Огонь на нитках вмиг погас и руки Ирины опали плетьми.
— Верно, — сказал Борис и сделал шаг вперёд, — У вас,
— Верно. Скажи мне, Какое оружие было у одержимых, которые дважды нападали на вас?
— Хлысты, булава, метательные ножи, когти и шипы.
— А ты видел у других унтов, кроме Виктора, такое оружие?
Ирина ахнула и прикрыла рот рукой, а затем убрала её и сказала:
— Борис, я тебе не сказала этого, потому что это не относилось к нашему делу. У Виктора были ученики, блудные, но о них ничего не известно. Мне Консуэла об этом говорила, честно говоря, это всё что я знаю.
— И их переработали в одержимых?
— Конкуренция, Борис. Ничего личного, — сказал Аристократ и развёл руками. — Выживает сильнейший, а он один из сильнейших.
— Так, стоп, — Борис поднял руки перед собой, — Зачем это ему? Тем более, если его блудный станет одержимым, то он нарушит правило.
— Он всех ставил на истинный путь. В конце обучения, они знали столько же, сколько и он, но спустя некоторое время они пропадали, — сказала Ирина.
Борис положил ладонь на макушку и усиленно начал её массировать. Голова раскалывалась.
— Какой смысл ему иметь соперников, особенно собственноручно выращенных? — последнее слово Аристократ произнес по слогам и простучал тростью на каждый.
— Хорошо, допустим. А как объяснить их превращение в одержимых? Это ведь непросто.
— Верно, непросто. Но ты сам прекрасно знаешь, что вывести унта из равновесия достаточно легко, — Аристократ демонстративно наклонился и посмотрел на Ирину через левое плечо Бориса, — нужно просто знать, куда давить.
Борис посмотрел на Ирину, её глаза унта сохраняли непоколебимость, а лицо твёрдое безразличие.

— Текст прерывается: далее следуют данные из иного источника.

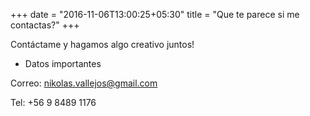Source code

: +++
date = "2016-11-06T13:00:25+05:30"
title = "Que te parece si me contactas?"
+++

Contáctame y hagamos algo creativo juntos!

* Datos importantes


Correo: nikolas.vallejos@gmail.com

Tel: +56 9 8489 1176
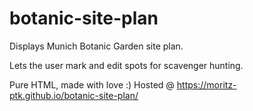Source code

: # botanic-site-plan

Displays Munich Botanic Garden site plan.

Lets the user mark and edit spots for scavenger hunting.

Pure HTML, made with love :)
Hosted @ https://moritz-ptk.github.io/botanic-site-plan/
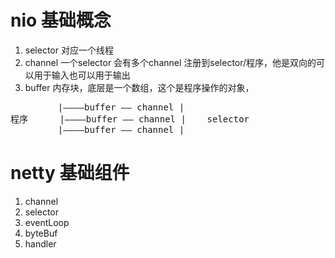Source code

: # nio 基础概念
1. selector  对应一个线程
2. channel  一个selector 会有多个channel 注册到selector/程序，他是双向的可以用于输入也可以用于输出
3. buffer  内存块，底层是一个数组，这个是程序操作的对象，
<pre>
         |————buffer —— channel |      
程序      |————buffer —— channel |    selector
         |————buffer —— channel |    
</pre>

# netty 基础组件
1. channel
2. selector
3. eventLoop
4. byteBuf
5. handler



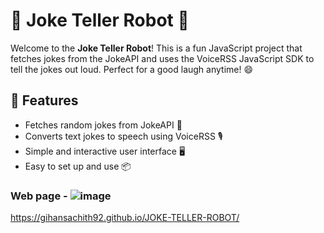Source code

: # 🤖 Joke Teller Robot 🤖

Welcome to the **Joke Teller Robot**! This is a fun JavaScript project that fetches jokes from the JokeAPI and uses the VoiceRSS JavaScript SDK to tell the jokes out loud. Perfect for a good laugh anytime! 😄

## 🚀 Features

- Fetches random jokes from JokeAPI 🤣
- Converts text jokes to speech using VoiceRSS 🎙️
- Simple and interactive user interface 🖥️
- Easy to set up and use 📦

### Web page - ![image](https://github.com/user-attachments/assets/1e0764ad-ae5d-47bf-8514-d8ad527856b0)

https://gihansachith92.github.io/JOKE-TELLER-ROBOT/
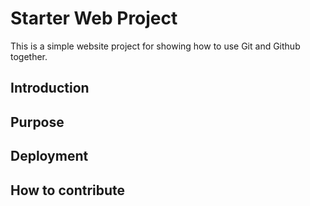 # Starter Web Project

This is a simple website project for showing how to use Git and Github together.

## Introduction

## Purpose

## Deployment

## How to contribute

«Он умеет видеть сквозь купол или это часть манипуляции? Если это так, то я на неё не поддамся», — подумал Борис.
— Что это? — Борис показал пальцем на Аристократа, а потом на Ирину. — У вас какой-то шифр, тайный язык? Ладно, я вас понял. Давайте расходится.
— Тебе не интересно, как можно сделать из унта или хинта одержимого?
— Я предпочёл бы приём по защите от такого метода. Хорошо, до завтра. Спокойной вам ночи.
Юноша развернулся, подошёл к Ирине и сказал:
— Ты куда сейчас?
— И тебе, Борис, всего доброго, — ответил Аристократ и прошёл мимо них.
Ирина молчала и смотрела ему вслед, пока он не скрылся в темноте.
— Он не может видеть сквозь купол. Помни Борис, он страшный манипулятор и ему известно о тебе больше, чем ты про себя знаешь.
— Хорошо. Ты домой или в ателье?
— Я сама доеду, не беспокойся.
Ирина пошла по освещённой площади к перекрёстку, а Борис стоял на месте и провожал её взглядом, пока она не села в жёлтое такси. Внутри головы не прекращала пульсировать боль. Это чувство, то немногое, что он ещё мог испытывать, но с удовольствием заменил бы его на что-то другое, можно даже менее приятное, например, стыд.